Please go through the records below and return every line holding the word "questão".

:: RECORDS SHOWN

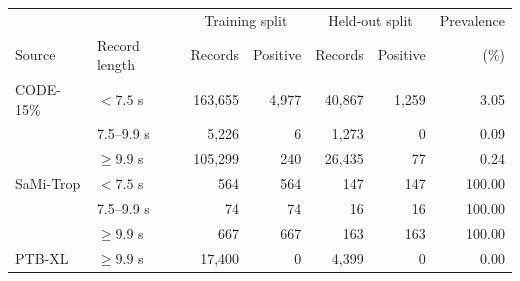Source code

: \begin{tabular}{l l r r r r r}
\hline
 & & \multicolumn{2}{c}{Training split} & \multicolumn{2}{c}{Held-out split} & Prevalence \\
Source & Record length & Records & Positive & Records & Positive & (\%) \\
\hline
CODE-15\% & $<7.5$ s & 163,655 & 4,977 & 40,867 & 1,259 & 3.05 \\
 & 7.5--9.9 s & 5,226 & 6 & 1,273 & 0 & 0.09 \\
 & $\geq 9.9$ s & 105,299 & 240 & 26,435 & 77 & 0.24 \\
\hline
SaMi-Trop & $<7.5$ s & 564 & 564 & 147 & 147 & 100.00 \\
 & 7.5--9.9 s & 74 & 74 & 16 & 16 & 100.00 \\
 & $\geq 9.9$ s & 667 & 667 & 163 & 163 & 100.00 \\
\hline
PTB-XL & $\geq 9.9$ s & 17,400 & 0 & 4,399 & 0 & 0.00 \\
\hline
\end{tabular}
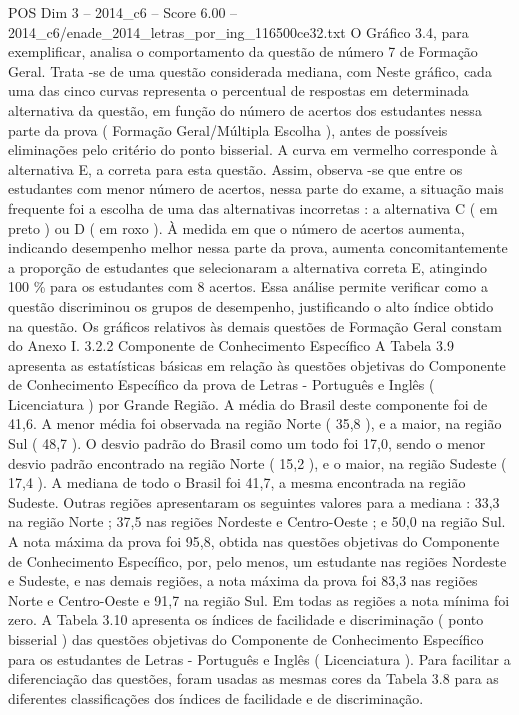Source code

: \begin{textsample}{POS Dim 3 – 2014\_c6 – Score 6.00 – 2014\_c6/enade\_2014\_letras\_por\_ing\_116500ce32.txt}
O Gráfico 3.4, para exemplificar, analisa o comportamento da questão de número 7 de Formação Geral.
Trata -se de uma questão considerada mediana, com Neste gráfico, cada uma das cinco curvas representa o percentual de respostas em determinada alternativa da questão, em função do número de acertos dos estudantes nessa parte da prova ( Formação Geral/Múltipla Escolha ), antes de possíveis eliminações pelo critério do ponto bisserial.
A curva em vermelho corresponde à alternativa E, a correta para esta questão.
Assim, observa -se que entre os estudantes com menor número de acertos, nessa parte do exame, a situação mais frequente foi a escolha de uma das alternativas incorretas : a alternativa C ( em preto ) ou D ( em roxo ).
À medida em que o número de acertos aumenta, indicando desempenho melhor nessa parte da prova, aumenta concomitantemente a proporção de estudantes que selecionaram a alternativa correta E, atingindo 100 \% para os estudantes com 8 acertos.
Essa análise permite verificar como a questão discriminou os grupos de desempenho, justificando o alto índice obtido na questão.
Os gráficos relativos às demais questões de Formação Geral constam do Anexo I. 3.2.2 Componente de Conhecimento Específico A Tabela 3.9 apresenta as estatísticas básicas em relação às questões objetivas do Componente de Conhecimento Específico da prova de Letras - Português e Inglês ( Licenciatura ) por Grande Região.
A média do Brasil deste componente foi de 41,6.
A menor média foi observada na região Norte ( 35,8 ), e a maior, na região Sul ( 48,7 ).
O desvio padrão do Brasil como um todo foi 17,0, sendo o menor desvio padrão encontrado na região Norte ( 15,2 ), e o maior, na região Sudeste ( 17,4 ).
A mediana de todo o Brasil foi 41,7, a mesma encontrada na região Sudeste.
Outras regiões apresentaram os seguintes valores para a mediana : 33,3 na região Norte ; 37,5 nas regiões Nordeste e Centro-Oeste ; e 50,0 na região Sul.
A nota máxima da prova foi 95,8, obtida nas questões objetivas do Componente de Conhecimento Específico, por, pelo menos, um estudante nas regiões Nordeste e Sudeste, e nas demais regiões, a nota máxima da prova foi 83,3 nas regiões Norte e Centro-Oeste e 91,7 na região Sul.
Em todas as regiões a nota mínima foi zero.
A Tabela 3.10 apresenta os índices de facilidade e discriminação ( ponto bisserial ) das questões objetivas do Componente de Conhecimento Específico para os estudantes de Letras - Português e Inglês ( Licenciatura ).
Para facilitar a diferenciação das questões, foram usadas as mesmas cores da Tabela 3.8 para as diferentes classificações dos índices de facilidade e de discriminação.

\end{textsample}
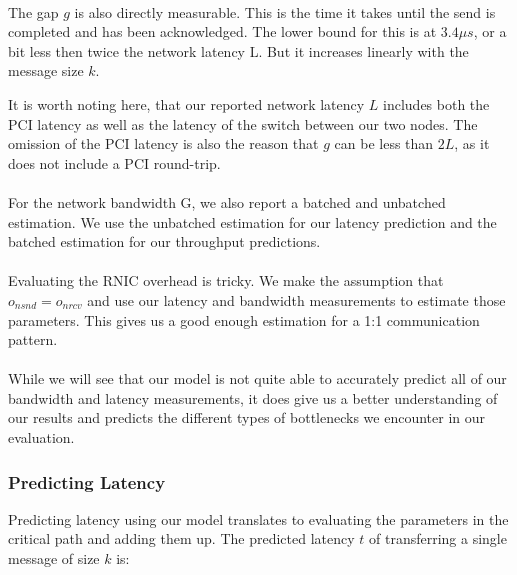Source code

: \paragraph{} The gap $g$ is also directly measurable. This is the time it takes until the send is completed and has been
acknowledged. The lower bound for this is at $3.4\mu s$, or a bit less then twice the network latency L. But it increases
linearly with the message size $k$.

It is worth noting here, that our reported network latency $L$ includes both the PCI latency as well as the latency
of the switch between our two nodes. The omission of the PCI latency is also the reason that $g$ can be less than $2L$, 
as it does not include a PCI round-trip.

\paragraph{} For the network bandwidth G, we also report a batched and unbatched estimation. We use the unbatched estimation
for our latency prediction and the batched estimation for our throughput predictions.

\paragraph{} Evaluating the RNIC overhead is tricky. We make the assumption that $o_{nsnd} = o_{nrcv}$ and use our latency
and bandwidth measurements to estimate those parameters. This gives us a good enough estimation for a 1:1 communication pattern.





\paragraph{} While we will see that our model is not quite able to accurately predict all of our bandwidth and latency 
measurements, it does  give us a better understanding of our results and predicts the different types of bottlenecks 
we encounter in our evaluation.

\subsubsection{Predicting Latency}

Predicting latency using our model translates to evaluating the parameters in the critical path and adding them up. 
The predicted latency $t$ of transferring a single message of size $k$ is:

::::

◆ TASK OUTPUT
O Gráfico 3.4, para exemplificar, analisa o comportamento da questão de número 7 de Formação Geral.
Trata -se de uma questão considerada mediana, com Neste gráfico, cada uma das cinco curvas representa o percentual de respostas em determinada alternativa da questão, em função do número de acertos dos estudantes nessa parte da prova ( Formação Geral/Múltipla Escolha ), antes de possíveis eliminações pelo critério do ponto bisserial.
A curva em vermelho corresponde à alternativa E, a correta para esta questão.
Essa análise permite verificar como a questão discriminou os grupos de desempenho, justificando o alto índice obtido na questão.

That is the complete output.